• **Task prompt**: Please print exactly the lines running from the one that contains "Stoppen des Containers" to the end of the data, with both lines included.

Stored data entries
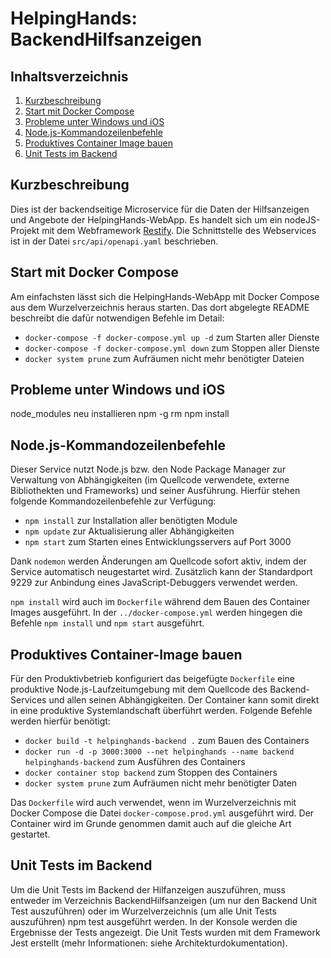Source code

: HelpingHands: BackendHilfsanzeigen
===================

Inhaltsverzeichnis
------------------

 1. [Kurzbeschreibung](#kurzbeschreibung)
 1. [Start mit Docker Compose](#start-mit-docker-compose)
 1. [Probleme unter Windows und iOS](#probleme-unter-windows-und-ios)
 1. [Node.js-Kommandozeilenbefehle](#nodejs-kommandozeilenbefehle)
 1. [Produktives Container Image bauen](#produktives-container-image-bauen)
 1. [Unit Tests im Backend](#unit-tests-im-backend)

Kurzbeschreibung
----------------

Dies ist der backendseitige Microservice für die Daten der Hilfsanzeigen und Angebote der HelpingHands-WebApp.
Es handelt sich um ein nodeJS-Projekt mit dem Webframework [Restify](http://restify.com/).
Die Schnittstelle des Webservices ist in der Datei `src/api/openapi.yaml` beschrieben.

Start mit Docker Compose
------------------------

Am einfachsten lässt sich die HelpingHands-WebApp mit Docker Compose aus dem Wurzelverzeichnis heraus starten. 
Das dort abgelegte README beschreibt die dafür notwendigen Befehle im Detail:

 * `docker-compose -f docker-compose.yml up -d` zum Starten aller Dienste
 * `docker-compose -f docker-compose.yml down` zum Stoppen aller Dienste
 * `docker system prune` zum Aufräumen nicht mehr benötigter Dateien


Probleme unter Windows und iOS
-------------------------------

node_modules neu installieren
npm -g rm
npm install


Node.js-Kommandozeilenbefehle
-----------------------------

Dieser Service nutzt Node.js bzw. den Node Package Manager zur Verwaltung von Abhängigkeiten (im Quellcode verwendete, externe Bibliothekten und Frameworks) und seiner Ausführung. 
Hierfür stehen folgende Kommandozeilenbefehle zur Verfügung:

 * `npm install` zur Installation aller benötigten Module
 * `npm update` zur Aktualisierung aller Abhängigkeiten
 * `npm start` zum Starten eines Entwicklungsservers auf Port 3000

Dank `nodemon` werden Änderungen am Quellcode sofort aktiv, indem der Service automatisch neugestartet wird. 
Zusätzlich kann der Standardport 9229 zur Anbindung eines JavaScript-Debuggers verwendet werden.

`npm install` wird auch im `Dockerfile` während dem Bauen des Container Images ausgeführt. 
In der `../docker-compose.yml` werden hingegen die Befehle `npm install` und `npm start` ausgeführt.


Produktives Container-Image bauen
---------------------------------

Für den Produktivbetrieb konfiguriert das beigefügte `Dockerfile` eine produktive Node.js-Laufzeitumgebung mit dem Quellcode des Backend-Services und allen seinen Abhängigkeiten. 
Der Container kann somit direkt in eine produktive Systemlandschaft überführt werden. Folgende Befehle werden hierfür benötigt:

 * `docker build -t helpinghands-backend .` zum Bauen des Containers
 * `docker run -d -p 3000:3000 --net helpinghands --name backend helpinghands-backend` zum Ausführen des Containers
 * `docker container stop backend` zum Stoppen des Containers
 * `docker system prune` zum Aufräumen nicht mehr benötigter Daten

Das `Dockerfile` wird auch verwendet, wenn im Wurzelverzeichnis mit Docker Compose die Datei `docker-compose.prod.yml` ausgeführt wird. 
Der Container wird im Grunde genommen damit auch auf die gleiche Art gestartet.


Unit Tests im Backend
---------------------

Um die Unit Tests im Backend der Hilfanzeigen auszuführen, muss entweder im Verzeichnis BackendHilfsanzeigen (um nur den Backend Unit Test auszuführen) oder im Wurzelverzeichnis (um alle Unit Tests auszuführen) npm test ausgeführt werden. In der Konsole werden die Ergebnisse der Tests angezeigt. Die Unit Tests wurden mit dem Framework Jest erstellt (mehr Informationen: siehe Architekturdokumentation).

• **Your solution**:
 * `docker container stop backend` zum Stoppen des Containers
 * `docker system prune` zum Aufräumen nicht mehr benötigter Daten

Das `Dockerfile` wird auch verwendet, wenn im Wurzelverzeichnis mit Docker Compose die Datei `docker-compose.prod.yml` ausgeführt wird. 
Der Container wird im Grunde genommen damit auch auf die gleiche Art gestartet.


Unit Tests im Backend
---------------------

Um die Unit Tests im Backend der Hilfanzeigen auszuführen, muss entweder im Verzeichnis BackendHilfsanzeigen (um nur den Backend Unit Test auszuführen) oder im Wurzelverzeichnis (um alle Unit Tests auszuführen) npm test ausgeführt werden. In der Konsole werden die Ergebnisse der Tests angezeigt. Die Unit Tests wurden mit dem Framework Jest erstellt (mehr Informationen: siehe Architekturdokumentation).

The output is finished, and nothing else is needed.